He leans his head against the cushions. He’s still wearing the linen shirt of the night before – he smells tobacco and sweat, and something sickening exuding from his pores. He sent Tom out to the chemist’s, which prevents him bathing. The fire has gone out, the sitting room is cold, and he has rung the bell repeatedly. A taste lingers, the taste of a certain dish from the night before, which he tried unsuccessfully to throw up into the Seine on the way home. Lark, someone told him, lark in a most peculiar sauce. And now, what to write as his valediction to Paris? His vertigo rises. Very well, he’ll limit himself to the subject of William Buckland. He’ll write just that one moment in the reception hall: when Georges Cuvier swung his shaggy red curls in Henry’s direction (the head of an old-world bison) and said, “Tell me. Has your friend Buckland yet published an account of the fossils found in the Stonesfield quarries?” It was the massive thigh bone in the museum at Oxford that he meant, but other fossils as well. Apparently, Cuvier examined them in 1818 when he visited England – a piece of lower jaw with teeth, some vertebrae, fragments of pelvis, scapula, and hind limbs. Buckland had all of them in his possession. “They are, monsieur, the remains of a gargantuan land reptile, a whole new order of beast with no extant cousins.”
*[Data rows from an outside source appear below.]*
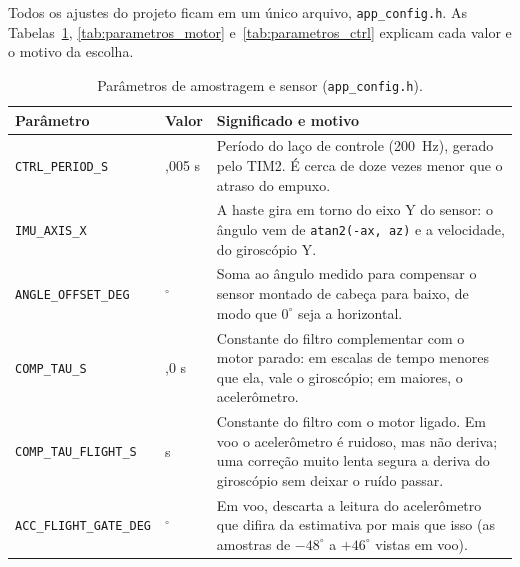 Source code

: Todos os ajustes do projeto ficam em um único arquivo, \texttt{app\_config.h}. As Tabelas~\ref{tab:parametros_fw}, \ref{tab:parametros_motor} e~\ref{tab:parametros_ctrl} explicam cada valor e o motivo da escolha.
\begin{table}[H]
\centering\caption{Parâmetros de amostragem e sensor (\texttt{app\_config.h}).}\label{tab:parametros_fw}
\begin{tabularx}{\textwidth}{>{\raggedright\arraybackslash}p{3.7cm}>{\raggedright\arraybackslash}p{2.3cm}X}
\hline\textbf{Parâmetro} & \textbf{Valor} & \textbf{Significado e motivo}\\\hline
\texttt{CTRL\_PERIOD\_S} & 0,005 s & Período do laço de controle (200~Hz), gerado pelo TIM2. É cerca de doze vezes menor que o atraso do empuxo.\\
\texttt{IMU\_AXIS\_X} & 0 & A haste gira em torno do eixo Y do sensor: o ângulo vem de \texttt{atan2(-ax, az)} e a velocidade, do giroscópio Y.\\
\texttt{ANGLE\_OFFSET\_DEG} & 180$^\circ$ & Soma ao ângulo medido para compensar o sensor montado de cabeça para baixo, de modo que $0^\circ$ seja a horizontal.\\
\texttt{COMP\_TAU\_S} & 2,0 s & Constante do filtro complementar com o motor parado: em escalas de tempo menores que ela, vale o giroscópio; em maiores, o acelerômetro.\\
\texttt{COMP\_TAU\_FLIGHT\_S} & 30 s & Constante do filtro com o motor ligado. Em voo o acelerômetro é ruidoso, mas não deriva; uma correção muito lenta segura a deriva do giroscópio sem deixar o ruído passar.\\
\texttt{ACC\_FLIGHT\_GATE\_DEG} & 25$^\circ$ & Em voo, descarta a leitura do acelerômetro que difira da estimativa por mais que isso (as amostras de $-48^\circ$ a $+46^\circ$ vistas em voo).\\
\hline
\end{tabularx}
\end{table}

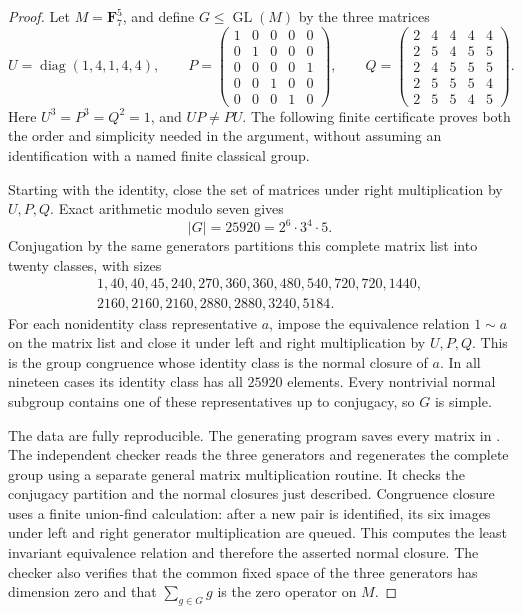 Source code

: \begin{proof}
Let $M=\mathbf F_7^5$, and define $G\le\operatorname{GL}(M)$
by the three matrices
\[
 U=\operatorname{diag}(1,4,1,4,4),\qquad
 P=\begin{pmatrix}
 1&0&0&0&0\\
 0&1&0&0&0\\
 0&0&0&0&1\\
 0&0&1&0&0\\
 0&0&0&1&0
 \end{pmatrix},\qquad
 Q=\begin{pmatrix}
 2&4&4&4&4\\
 2&5&4&5&5\\
 2&4&5&5&5\\
 2&5&5&5&4\\
 2&5&5&4&5
 \end{pmatrix}.                                                \tag{B.NA.1}
\]
Here $U^3=P^3=Q^2=1$, and $UP\ne PU$.
The following finite certificate proves both the order and
simplicity needed in the argument, without assuming an
identification with a named finite classical group.

Starting with the identity, close the set of matrices under
right multiplication by $U,P,Q$. Exact arithmetic modulo
seven gives
\[
                        |G|=25920=2^6\cdot3^4\cdot5.
\]
Conjugation by the same generators partitions this complete
matrix list into twenty classes, with sizes
\[
\begin{gathered}
 1,40,40,45,240,270,360,360,480,540,720,720,1440,\\
                   2160,2160,2160,2880,2880,3240,5184.
\end{gathered}                                                   \tag{B.NA.2}
\]
For each nonidentity class representative $a$, impose the
equivalence relation $1\sim a$ on the matrix list and close
it under left and right multiplication by $U,P,Q$. This is
the group congruence whose identity class is the normal
closure of $a$. In all nineteen cases its identity class
has all $25920$ elements. Every nontrivial normal subgroup
contains one of these representatives up to conjugacy, so
$G$ is simple.

The data are fully reproducible. The generating program saves
every matrix in
. The independent
checker  reads
the three generators and regenerates the complete group using
a separate general matrix multiplication routine. It checks
the conjugacy partition and the normal closures just described.
Congruence closure uses a finite union-find calculation: after
a new pair is identified, its six images under left and right
generator multiplication are queued. This computes the least
invariant equivalence relation and therefore the asserted
normal closure. The checker also verifies that the common
fixed space of the three generators has dimension zero and
that $\sum_{g\in G}g$ is the zero operator on $M$.


\end{proof}
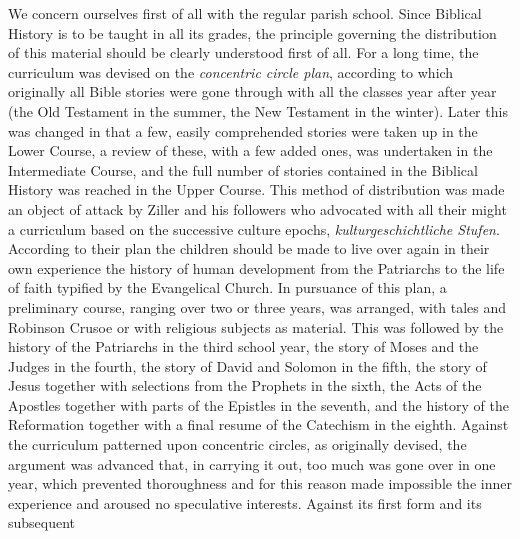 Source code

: We concern ourselves first of all with the regular parish school. Since Biblical History is to be taught in all its grades, the principle governing the distribution of this material should be clearly understood first of all. For a long time, the curriculum was devised on the \emph{concentric circle plan}, according to which originally all Bible stories were gone through with all the classes year after year (the Old Testament in the summer, the New Testament in the winter). Later this was changed in that a few, easily comprehended stories were taken up in the Lower Course, a review of these, with a few added ones, was undertaken in the Intermediate Course, and the full number of stories contained in the Biblical History was reached in the Upper Course. This method of distribution was made an object of attack by Ziller and his followers who advocated with all their might a curriculum based on the successive culture epochs, \emph{kulturgeschichtliche Stufen}. According to their plan the children should be made to live over again in their own experience the history of human development from the Patriarchs to the life of faith typified by the Evangelical Church. In pursuance of this plan, a preliminary course, ranging over two or three years, was arranged, with tales and Robinson Crusoe or with religious subjects as material. This was followed by the history of the Patriarchs in the third school year, the story of Moses and the Judges in the fourth, the story of David and Solomon in the fifth, the story of Jesus together with selections from the Prophets in the sixth, the Acts of the Apostles together with parts of the Epistles in the seventh, and the history of the Reformation together with a final resume of the Catechism in the eighth. Against the curriculum patterned upon concentric circles, as originally devised, the argument was advanced that, in carrying it out, too much was gone over in one year, which prevented thoroughness and for this reason made impossible the inner experience and aroused no speculative interests. Against its first form and its subsequent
“Did you tell Buckland your opinion?”
“Of course. He concurred with me entirely. But I knew he would not publish! He will not dare to jeopardize his chair at Oxford with a finding so contrary to religion.”
Henry sits listening to shouts on the street below. He wants to be out of Paris. When they reach the outskirts tomorrow, he’ll stop the carriage and make a ceremony of shaking the dust from his feet. For now, he’ll write nothing but a record of bare fact, as prudent journalists do. He sits back down at the desk and dips his pen.
August 21
Cuvier’s salon. I was introduced to the celebrated M. Cuvier who invited me to dine with him and ordered his galleries of comparative anatomy to be open – a collection of human skulls – gradual approach to the monkey through the Hottentot.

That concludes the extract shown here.